Nicety ID 3634 is more complicated. It has a correct end date, but it is the replacement for a previously-written nicety (ID 2956) that was lost due to the target recurser changing their end date. The text of the old nicety has much more detail than the new one, but it also has an incorrect end date. I believe the intent is to clean that up in the subsequent migration that assigns stint_ids to all niceties that have an end date that matches no known stints. Also, @tas09009, is this one of the niceties people you emailed the author about?

tas09009 · 2022-01-23T14:35:21Z

Hi @jasonaowen, I didn't send an email for this one because of what you mentioned when comparing the two niceties. But I certainly can if you'd like!

jasonaowen · 2022-03-16T20:17:26Z

migrations/versions/689a6ce963c3_remove_anonymous_columns.py

+    code maintenance.
+    """
+    op.drop_column("user", "anonymous_by_default")
+    op.drop_column("nicety", "anonymous")


I think we do still want to allow anonymous niceties! Just not saving the default preference.
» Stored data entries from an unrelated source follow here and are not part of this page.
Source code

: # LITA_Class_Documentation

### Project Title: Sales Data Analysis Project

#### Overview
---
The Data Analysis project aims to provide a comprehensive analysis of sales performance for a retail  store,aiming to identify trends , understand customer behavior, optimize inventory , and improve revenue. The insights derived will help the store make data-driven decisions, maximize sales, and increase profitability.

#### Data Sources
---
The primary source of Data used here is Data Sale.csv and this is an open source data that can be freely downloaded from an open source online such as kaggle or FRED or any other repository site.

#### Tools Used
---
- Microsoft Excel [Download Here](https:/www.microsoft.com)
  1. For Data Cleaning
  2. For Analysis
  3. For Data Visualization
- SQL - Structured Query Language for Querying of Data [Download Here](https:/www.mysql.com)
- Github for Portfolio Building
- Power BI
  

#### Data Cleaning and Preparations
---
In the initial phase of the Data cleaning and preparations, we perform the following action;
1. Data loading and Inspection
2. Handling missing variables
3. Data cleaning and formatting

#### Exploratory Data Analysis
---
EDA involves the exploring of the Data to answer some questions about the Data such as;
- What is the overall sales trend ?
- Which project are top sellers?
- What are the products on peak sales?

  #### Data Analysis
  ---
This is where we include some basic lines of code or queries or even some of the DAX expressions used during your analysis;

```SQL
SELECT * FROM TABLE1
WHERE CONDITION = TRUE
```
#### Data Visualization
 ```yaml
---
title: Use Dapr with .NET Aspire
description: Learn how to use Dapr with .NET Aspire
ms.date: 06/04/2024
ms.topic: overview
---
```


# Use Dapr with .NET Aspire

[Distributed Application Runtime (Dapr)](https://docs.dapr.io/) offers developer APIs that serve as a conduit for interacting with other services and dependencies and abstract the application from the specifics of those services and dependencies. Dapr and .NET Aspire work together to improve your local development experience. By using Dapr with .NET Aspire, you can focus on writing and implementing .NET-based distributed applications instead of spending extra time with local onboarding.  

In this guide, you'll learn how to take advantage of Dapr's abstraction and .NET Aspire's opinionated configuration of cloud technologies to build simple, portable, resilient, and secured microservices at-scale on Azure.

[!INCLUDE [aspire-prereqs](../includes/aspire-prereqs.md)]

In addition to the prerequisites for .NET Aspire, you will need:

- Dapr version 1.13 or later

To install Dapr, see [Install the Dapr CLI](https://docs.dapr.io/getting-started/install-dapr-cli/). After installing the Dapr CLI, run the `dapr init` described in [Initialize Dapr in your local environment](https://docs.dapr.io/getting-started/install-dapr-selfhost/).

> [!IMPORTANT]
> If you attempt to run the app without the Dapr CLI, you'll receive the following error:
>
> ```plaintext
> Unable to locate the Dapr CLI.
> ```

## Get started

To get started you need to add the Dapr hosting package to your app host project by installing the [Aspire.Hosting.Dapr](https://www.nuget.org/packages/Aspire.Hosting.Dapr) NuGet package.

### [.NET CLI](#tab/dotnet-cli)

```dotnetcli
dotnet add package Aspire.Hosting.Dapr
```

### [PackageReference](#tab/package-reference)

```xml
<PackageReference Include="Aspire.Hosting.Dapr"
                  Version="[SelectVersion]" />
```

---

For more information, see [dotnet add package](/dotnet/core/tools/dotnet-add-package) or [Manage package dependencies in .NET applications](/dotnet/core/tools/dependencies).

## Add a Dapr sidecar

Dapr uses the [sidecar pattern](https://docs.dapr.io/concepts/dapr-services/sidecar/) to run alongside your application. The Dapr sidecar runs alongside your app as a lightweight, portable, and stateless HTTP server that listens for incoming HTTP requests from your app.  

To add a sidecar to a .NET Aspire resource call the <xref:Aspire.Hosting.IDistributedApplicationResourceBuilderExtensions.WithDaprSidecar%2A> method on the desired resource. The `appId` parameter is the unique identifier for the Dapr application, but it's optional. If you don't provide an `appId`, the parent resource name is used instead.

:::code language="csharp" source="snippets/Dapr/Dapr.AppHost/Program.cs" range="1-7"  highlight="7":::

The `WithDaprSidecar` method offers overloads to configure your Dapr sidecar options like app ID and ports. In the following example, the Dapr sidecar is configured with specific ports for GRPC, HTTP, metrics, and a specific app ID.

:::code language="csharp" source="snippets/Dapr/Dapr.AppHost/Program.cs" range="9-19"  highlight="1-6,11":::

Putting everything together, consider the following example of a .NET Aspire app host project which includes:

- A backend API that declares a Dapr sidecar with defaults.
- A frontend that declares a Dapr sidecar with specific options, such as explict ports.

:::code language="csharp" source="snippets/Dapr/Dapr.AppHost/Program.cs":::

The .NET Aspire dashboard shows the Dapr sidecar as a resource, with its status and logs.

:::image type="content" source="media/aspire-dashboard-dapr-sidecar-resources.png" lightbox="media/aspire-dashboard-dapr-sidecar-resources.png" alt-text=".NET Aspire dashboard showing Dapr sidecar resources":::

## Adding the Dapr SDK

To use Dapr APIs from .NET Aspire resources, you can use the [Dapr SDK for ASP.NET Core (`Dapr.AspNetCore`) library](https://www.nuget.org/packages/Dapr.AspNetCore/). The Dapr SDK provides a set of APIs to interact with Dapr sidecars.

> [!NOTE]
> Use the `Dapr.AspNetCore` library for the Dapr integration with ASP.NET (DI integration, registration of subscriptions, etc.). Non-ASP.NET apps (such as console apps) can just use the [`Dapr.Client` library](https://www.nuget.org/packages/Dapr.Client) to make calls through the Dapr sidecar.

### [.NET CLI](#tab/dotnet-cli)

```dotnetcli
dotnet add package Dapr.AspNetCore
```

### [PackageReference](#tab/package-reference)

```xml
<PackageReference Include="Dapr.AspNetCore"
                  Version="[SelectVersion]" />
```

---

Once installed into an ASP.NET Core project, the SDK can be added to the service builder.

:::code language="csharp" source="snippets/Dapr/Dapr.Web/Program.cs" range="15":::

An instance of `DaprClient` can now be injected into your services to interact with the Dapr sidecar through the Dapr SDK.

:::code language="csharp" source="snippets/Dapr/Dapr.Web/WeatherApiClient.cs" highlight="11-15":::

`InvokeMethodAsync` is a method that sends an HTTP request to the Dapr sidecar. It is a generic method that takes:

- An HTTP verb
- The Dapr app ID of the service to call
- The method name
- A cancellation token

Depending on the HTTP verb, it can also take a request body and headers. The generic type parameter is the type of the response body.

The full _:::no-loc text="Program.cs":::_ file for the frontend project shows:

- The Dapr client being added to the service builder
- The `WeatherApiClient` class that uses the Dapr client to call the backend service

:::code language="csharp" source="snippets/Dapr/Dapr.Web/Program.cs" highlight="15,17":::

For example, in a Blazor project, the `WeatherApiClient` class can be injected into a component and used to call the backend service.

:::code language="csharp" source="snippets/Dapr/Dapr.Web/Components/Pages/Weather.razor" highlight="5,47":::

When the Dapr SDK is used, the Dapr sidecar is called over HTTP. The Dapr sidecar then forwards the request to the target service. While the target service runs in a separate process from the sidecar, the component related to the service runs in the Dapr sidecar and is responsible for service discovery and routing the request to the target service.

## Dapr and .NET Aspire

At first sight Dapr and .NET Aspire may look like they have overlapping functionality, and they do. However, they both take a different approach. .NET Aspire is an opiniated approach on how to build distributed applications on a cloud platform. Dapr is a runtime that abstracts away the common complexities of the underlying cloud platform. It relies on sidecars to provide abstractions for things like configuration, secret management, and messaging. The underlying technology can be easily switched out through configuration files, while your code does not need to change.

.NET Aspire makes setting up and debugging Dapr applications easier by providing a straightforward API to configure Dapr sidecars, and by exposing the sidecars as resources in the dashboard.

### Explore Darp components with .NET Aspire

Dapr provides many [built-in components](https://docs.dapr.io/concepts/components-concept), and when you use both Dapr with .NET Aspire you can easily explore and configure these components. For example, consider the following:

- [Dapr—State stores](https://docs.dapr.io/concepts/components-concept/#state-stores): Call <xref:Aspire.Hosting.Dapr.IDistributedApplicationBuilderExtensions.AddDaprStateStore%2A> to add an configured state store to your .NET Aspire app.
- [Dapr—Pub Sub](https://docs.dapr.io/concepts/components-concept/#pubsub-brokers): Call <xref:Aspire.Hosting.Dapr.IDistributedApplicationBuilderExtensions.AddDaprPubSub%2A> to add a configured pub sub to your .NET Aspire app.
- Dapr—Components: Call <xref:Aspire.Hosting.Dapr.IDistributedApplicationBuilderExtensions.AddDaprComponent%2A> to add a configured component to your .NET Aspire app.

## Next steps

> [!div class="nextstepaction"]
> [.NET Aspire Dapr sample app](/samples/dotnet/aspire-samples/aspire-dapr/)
jasonaowen · 2022-03-16T20:30:12Z

migrations/versions/b49314aac7b0_create_stints_for_missing_users.py

+    connection = op.get_bind()
+
+    """
+    The 156 nicetys with null dates can be grouped into 18 profiles


I think this is 156 niceties with null stint_id, rather than null dates, right?

jasonaowen · 2022-04-06T20:18:42Z

So last we talked, the migrations were in pretty good shape, and the remaining work on this PR is to update the API to use the new database structure. Thanks again for working on this, @tas09009 - I know it's a big change!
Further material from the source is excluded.